Y aunque ignoraba los minutos que los de Francia venían conversando con su interlocutor, sí era notable que lo hacían por primera vez. Lo que me sorprendió fue que el pensionista serbio (pues en un momento de su exposición aclaró que estaba retirado) fue capaz de relatar, en el tiempo que duró el trayecto, lo que pensaba acerca de la gestión durante la crisis de los gobiernos de tres países diferentes y también de pronosticar lo que nos ocurriría en los próximos días. Profetas de la pandemia abundaban por todos lados, ya lo sabía yo.

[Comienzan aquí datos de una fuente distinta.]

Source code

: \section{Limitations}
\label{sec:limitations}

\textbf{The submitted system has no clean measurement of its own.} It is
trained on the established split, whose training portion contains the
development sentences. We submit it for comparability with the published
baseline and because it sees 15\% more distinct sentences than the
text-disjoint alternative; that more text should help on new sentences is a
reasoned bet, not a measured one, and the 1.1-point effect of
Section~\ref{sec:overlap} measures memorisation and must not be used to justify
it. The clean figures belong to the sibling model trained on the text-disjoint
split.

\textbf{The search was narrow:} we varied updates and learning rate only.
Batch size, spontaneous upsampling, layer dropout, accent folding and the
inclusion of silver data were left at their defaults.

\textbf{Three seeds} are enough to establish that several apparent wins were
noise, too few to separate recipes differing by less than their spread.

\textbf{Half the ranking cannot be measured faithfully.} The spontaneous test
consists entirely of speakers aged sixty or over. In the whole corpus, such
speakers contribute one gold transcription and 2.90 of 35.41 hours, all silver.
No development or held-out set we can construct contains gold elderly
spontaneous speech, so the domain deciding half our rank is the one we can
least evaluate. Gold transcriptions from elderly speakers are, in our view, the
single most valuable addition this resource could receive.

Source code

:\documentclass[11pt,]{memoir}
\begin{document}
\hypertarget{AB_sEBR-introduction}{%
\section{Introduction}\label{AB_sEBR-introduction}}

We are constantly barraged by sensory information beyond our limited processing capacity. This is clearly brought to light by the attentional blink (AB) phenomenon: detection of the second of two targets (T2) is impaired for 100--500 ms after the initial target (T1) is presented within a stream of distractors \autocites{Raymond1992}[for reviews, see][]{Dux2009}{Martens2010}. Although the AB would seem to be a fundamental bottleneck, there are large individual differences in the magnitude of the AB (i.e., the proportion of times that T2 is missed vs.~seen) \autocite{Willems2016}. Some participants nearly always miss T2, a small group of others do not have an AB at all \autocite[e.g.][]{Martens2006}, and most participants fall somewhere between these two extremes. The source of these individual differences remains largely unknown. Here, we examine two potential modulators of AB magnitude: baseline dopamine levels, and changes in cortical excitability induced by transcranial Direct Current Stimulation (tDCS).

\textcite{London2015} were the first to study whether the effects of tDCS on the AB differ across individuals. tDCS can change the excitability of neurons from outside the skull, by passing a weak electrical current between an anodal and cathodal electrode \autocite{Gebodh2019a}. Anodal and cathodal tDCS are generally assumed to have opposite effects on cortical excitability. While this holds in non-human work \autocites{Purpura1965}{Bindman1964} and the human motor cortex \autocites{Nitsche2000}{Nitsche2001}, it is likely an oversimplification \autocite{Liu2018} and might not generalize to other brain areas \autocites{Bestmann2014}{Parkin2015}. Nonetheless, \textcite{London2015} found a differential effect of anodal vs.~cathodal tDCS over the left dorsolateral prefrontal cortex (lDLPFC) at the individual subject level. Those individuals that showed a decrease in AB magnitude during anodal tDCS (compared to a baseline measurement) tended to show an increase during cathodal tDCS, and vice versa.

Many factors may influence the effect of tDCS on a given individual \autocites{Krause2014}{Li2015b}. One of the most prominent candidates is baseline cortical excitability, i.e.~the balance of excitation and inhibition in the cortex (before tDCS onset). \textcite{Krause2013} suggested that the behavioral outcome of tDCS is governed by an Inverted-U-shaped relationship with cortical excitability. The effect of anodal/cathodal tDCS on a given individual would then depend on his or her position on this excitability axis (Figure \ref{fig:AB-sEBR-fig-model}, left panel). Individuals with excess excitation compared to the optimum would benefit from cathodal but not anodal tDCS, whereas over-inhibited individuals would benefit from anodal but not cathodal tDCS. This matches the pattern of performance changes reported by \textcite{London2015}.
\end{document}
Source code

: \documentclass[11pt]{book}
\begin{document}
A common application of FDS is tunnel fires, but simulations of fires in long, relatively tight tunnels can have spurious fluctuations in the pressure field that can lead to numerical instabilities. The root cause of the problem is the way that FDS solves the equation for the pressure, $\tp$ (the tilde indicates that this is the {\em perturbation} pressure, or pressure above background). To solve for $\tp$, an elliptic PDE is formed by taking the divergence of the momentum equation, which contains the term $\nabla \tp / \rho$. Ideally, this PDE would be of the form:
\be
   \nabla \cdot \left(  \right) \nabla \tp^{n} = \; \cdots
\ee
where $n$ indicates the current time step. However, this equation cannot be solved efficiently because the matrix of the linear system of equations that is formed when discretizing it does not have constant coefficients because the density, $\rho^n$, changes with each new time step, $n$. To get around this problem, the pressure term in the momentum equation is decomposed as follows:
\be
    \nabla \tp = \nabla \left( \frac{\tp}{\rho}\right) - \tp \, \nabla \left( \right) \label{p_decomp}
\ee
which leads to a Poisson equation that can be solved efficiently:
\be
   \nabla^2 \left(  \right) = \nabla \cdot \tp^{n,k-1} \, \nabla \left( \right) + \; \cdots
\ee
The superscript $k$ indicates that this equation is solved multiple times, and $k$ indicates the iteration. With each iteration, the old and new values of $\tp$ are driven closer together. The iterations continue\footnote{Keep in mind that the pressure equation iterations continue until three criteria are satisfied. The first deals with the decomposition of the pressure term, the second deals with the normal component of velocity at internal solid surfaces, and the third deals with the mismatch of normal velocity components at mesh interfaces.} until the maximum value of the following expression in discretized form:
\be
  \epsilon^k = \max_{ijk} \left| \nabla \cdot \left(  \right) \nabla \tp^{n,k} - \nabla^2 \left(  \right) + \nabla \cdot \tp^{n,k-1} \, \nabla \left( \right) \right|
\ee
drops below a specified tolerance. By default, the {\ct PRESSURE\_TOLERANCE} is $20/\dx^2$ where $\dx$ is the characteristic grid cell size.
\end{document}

Los franceses asentían y lo dejaban explayarse, hasta que justo antes de la parada en la que el relator abandonaría también el tranvía, los dejó pensado con su teoría sobre el origen del mal. “Esto ha sido una conspiración de los poderosos”, soltó: una manera de reducir la población mundial y de librarse de nosotros, los más viejos. Pero, ¿con qué propósito?- le preguntó uno de los galos. “Así evitan tener que pagarnos nuestras pensiones. No les basta habernos tenido trabajando toda la vida, ahora no nos quieren solventar”, prosiguió el iluminado. ¿Pero quien? –volvió a preguntar el francés. “Los ricos, los que gobiernan el mundo”, alegó el orador: Bill Gates, la gente que se enriquece con las vacunas. En YouTube están todos los videos, añadió antes de bajarse del bim 42, que siguió rumbo a su parada final en Antonigasse.